Question

The work function of a photosensitive metallic surface is \( h\nu_0 \). If photons of energy \( (2.5)h\nu_0 \) fall on this surface, the electrons come out with maximum velocity ' v '. When the photon energy is increased to \( 7h\nu_0 \), the maximum velocity of photoelectrons will be

• A. $2v$
• B. $2.5 \text{ v}$
• C. $3.5 \text{ v}$
• D. $4v$

Hint:

- KE $\propto$ $(\nu - \nu_0)$ - Velocity $\propto \sqrt{\text{KE}}$

Answer 1

The Correct Option is A

Concept: Photoelectric equation: \[ \frac{1}{2}mv^2 = h\nu - h\nu_0 \]

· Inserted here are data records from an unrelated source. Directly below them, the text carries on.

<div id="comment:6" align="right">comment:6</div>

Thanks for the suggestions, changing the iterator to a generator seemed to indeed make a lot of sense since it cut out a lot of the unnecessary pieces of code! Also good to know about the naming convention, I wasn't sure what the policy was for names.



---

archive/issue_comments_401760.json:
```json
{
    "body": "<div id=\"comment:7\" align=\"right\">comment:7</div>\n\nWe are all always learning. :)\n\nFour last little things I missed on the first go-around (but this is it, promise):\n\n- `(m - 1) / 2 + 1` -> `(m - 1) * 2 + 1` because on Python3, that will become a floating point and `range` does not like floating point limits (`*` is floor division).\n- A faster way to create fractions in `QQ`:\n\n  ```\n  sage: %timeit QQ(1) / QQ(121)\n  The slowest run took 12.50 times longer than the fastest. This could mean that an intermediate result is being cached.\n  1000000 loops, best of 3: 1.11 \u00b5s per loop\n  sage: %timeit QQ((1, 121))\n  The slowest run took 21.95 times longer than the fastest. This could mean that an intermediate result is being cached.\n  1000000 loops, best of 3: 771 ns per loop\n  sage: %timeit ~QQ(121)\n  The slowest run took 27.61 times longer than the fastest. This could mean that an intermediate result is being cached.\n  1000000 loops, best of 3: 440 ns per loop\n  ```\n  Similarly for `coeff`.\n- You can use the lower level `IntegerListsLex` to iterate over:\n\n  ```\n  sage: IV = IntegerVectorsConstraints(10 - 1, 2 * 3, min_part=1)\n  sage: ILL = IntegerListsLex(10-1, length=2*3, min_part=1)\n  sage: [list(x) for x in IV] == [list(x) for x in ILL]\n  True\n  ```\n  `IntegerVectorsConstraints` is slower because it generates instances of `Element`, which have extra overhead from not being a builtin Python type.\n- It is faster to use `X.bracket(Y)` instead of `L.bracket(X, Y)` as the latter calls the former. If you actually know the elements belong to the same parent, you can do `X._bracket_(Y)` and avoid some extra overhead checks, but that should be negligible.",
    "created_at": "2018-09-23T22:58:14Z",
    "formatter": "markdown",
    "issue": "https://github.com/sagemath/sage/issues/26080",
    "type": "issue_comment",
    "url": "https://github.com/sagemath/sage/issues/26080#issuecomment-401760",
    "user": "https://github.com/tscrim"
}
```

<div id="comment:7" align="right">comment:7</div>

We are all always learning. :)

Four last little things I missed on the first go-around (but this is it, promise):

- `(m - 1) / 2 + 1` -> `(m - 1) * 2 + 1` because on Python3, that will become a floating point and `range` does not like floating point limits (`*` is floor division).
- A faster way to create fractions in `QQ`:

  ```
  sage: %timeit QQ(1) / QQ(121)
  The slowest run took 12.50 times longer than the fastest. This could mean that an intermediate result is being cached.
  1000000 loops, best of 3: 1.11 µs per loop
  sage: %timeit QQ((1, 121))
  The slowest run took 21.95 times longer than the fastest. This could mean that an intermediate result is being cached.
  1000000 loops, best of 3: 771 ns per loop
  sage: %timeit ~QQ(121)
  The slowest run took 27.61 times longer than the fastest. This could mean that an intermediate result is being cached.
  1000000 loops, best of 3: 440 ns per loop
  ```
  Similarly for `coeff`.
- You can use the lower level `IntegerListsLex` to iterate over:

Step 1: Initial condition.
\[ \frac{1}{2}mv^2 = (2.5 - 1)h\nu_0 = 1.5h\nu_0 \]

Step 2: New condition.
\[ \frac{1}{2}mv'^2 = (7 - 1)h\nu_0 = 6h\nu_0 \]

Step 3: Take ratio.
\[ \frac{v'^2}{v^2} = \frac{6}{1.5} = 4 \Rightarrow \frac{v'}{v} = 2 \]